Transcribe the following entries word for word; no picture is to appear in the copy.

▶ _INFORMATION PROVIDED_
────────────────────
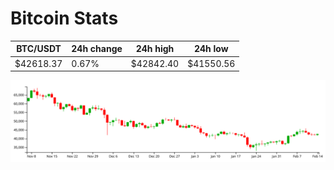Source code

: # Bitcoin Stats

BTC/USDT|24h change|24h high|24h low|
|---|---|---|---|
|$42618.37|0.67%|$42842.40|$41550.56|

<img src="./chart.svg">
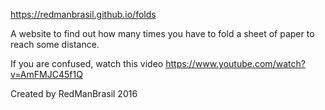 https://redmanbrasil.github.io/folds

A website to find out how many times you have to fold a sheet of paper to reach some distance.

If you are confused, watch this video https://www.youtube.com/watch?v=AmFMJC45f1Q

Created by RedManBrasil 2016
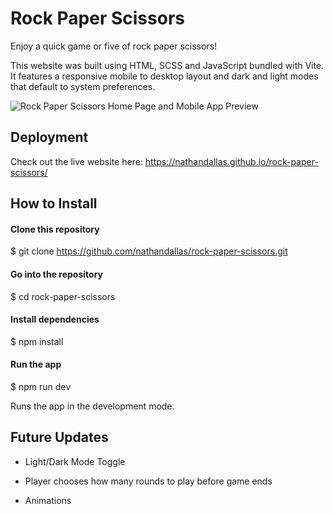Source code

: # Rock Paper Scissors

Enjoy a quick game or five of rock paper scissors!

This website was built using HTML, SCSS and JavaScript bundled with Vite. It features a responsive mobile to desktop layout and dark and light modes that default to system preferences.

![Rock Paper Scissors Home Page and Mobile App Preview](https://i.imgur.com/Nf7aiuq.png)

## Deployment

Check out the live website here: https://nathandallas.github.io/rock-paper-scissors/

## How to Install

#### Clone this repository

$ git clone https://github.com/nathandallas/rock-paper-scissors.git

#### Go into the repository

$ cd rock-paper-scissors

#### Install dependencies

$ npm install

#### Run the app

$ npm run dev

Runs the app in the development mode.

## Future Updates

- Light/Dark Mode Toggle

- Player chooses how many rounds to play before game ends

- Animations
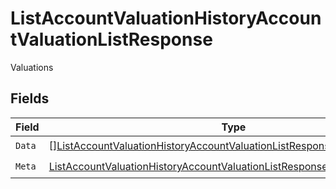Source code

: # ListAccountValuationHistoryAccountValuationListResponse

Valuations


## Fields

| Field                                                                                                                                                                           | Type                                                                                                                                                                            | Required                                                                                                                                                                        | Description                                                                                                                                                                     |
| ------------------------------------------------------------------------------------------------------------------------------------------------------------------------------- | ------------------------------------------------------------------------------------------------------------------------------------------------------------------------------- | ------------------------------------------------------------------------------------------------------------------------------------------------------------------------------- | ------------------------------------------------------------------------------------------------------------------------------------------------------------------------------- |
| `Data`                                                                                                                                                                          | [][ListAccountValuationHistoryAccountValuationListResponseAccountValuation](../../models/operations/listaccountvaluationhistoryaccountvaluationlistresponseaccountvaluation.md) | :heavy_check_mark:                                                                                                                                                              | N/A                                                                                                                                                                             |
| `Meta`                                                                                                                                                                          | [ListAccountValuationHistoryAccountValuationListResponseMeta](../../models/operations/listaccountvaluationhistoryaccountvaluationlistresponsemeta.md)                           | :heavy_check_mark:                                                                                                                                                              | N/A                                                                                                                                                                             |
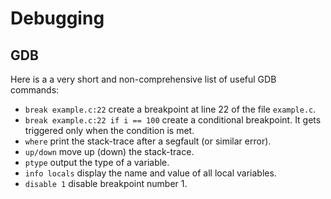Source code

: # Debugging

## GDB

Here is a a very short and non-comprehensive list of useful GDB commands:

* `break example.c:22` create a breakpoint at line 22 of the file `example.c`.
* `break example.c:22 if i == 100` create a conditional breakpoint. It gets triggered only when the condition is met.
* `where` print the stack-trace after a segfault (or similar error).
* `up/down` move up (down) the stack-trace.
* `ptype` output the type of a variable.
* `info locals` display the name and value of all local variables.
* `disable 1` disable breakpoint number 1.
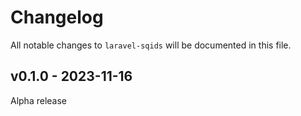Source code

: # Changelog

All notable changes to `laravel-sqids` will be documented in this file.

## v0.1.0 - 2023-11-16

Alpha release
────────────────────
▶ _YOUR SOLUTION_
Source code

: # Bitcoin Stats

BTC/USDT|24h change|24h high|24h low|
|---|---|---|---|
|$42618.37|0.67%|$42842.40|$41550.56|

<img src="./chart.svg">
 https://redmanbrasil.github.io/folds

A website to find out how many times you have to fold a sheet of paper to reach some distance.

If you are confused, watch this video https://www.youtube.com/watch?v=AmFMJC45f1Q

Created by RedManBrasil 2016
Source code

: # Rock Paper Scissors

Enjoy a quick game or five of rock paper scissors!

This website was built using HTML, SCSS and JavaScript bundled with Vite. It features a responsive mobile to desktop layout and dark and light modes that default to system preferences.

![Rock Paper Scissors Home Page and Mobile App Preview](https://i.imgur.com/Nf7aiuq.png)

## Deployment

Check out the live website here: https://nathandallas.github.io/rock-paper-scissors/

## How to Install

#### Clone this repository

$ git clone https://github.com/nathandallas/rock-paper-scissors.git

#### Go into the repository

$ cd rock-paper-scissors

#### Install dependencies

$ npm install

#### Run the app

$ npm run dev

Runs the app in the development mode.

## Future Updates

- Light/Dark Mode Toggle

- Player chooses how many rounds to play before game ends

- Animations
Source code

: # ListAccountValuationHistoryAccountValuationListResponse

Valuations


## Fields

| Field                                                                                                                                                                           | Type                                                                                                                                                                            | Required                                                                                                                                                                        | Description                                                                                                                                                                     |
| ------------------------------------------------------------------------------------------------------------------------------------------------------------------------------- | ------------------------------------------------------------------------------------------------------------------------------------------------------------------------------- | ------------------------------------------------------------------------------------------------------------------------------------------------------------------------------- | ------------------------------------------------------------------------------------------------------------------------------------------------------------------------------- |
| `Data`                                                                                                                                                                          | [][ListAccountValuationHistoryAccountValuationListResponseAccountValuation](../../models/operations/listaccountvaluationhistoryaccountvaluationlistresponseaccountvaluation.md) | :heavy_check_mark:                                                                                                                                                              | N/A                                                                                                                                                                             |
| `Meta`                                                                                                                                                                          | [ListAccountValuationHistoryAccountValuationListResponseMeta](../../models/operations/listaccountvaluationhistoryaccountvaluationlistresponsemeta.md)                           | :heavy_check_mark:                                                                                                                                                              | N/A                                                                                                                                                                             |
Source code

: # Debugging

## GDB

Here is a a very short and non-comprehensive list of useful GDB commands:

* `break example.c:22` create a breakpoint at line 22 of the file `example.c`.
* `break example.c:22 if i == 100` create a conditional breakpoint. It gets triggered only when the condition is met.
* `where` print the stack-trace after a segfault (or similar error).
* `up/down` move up (down) the stack-trace.
* `ptype` output the type of a variable.
* `info locals` display the name and value of all local variables.
* `disable 1` disable breakpoint number 1.
Source code

: # Changelog

All notable changes to `laravel-sqids` will be documented in this file.

## v0.1.0 - 2023-11-16

Alpha release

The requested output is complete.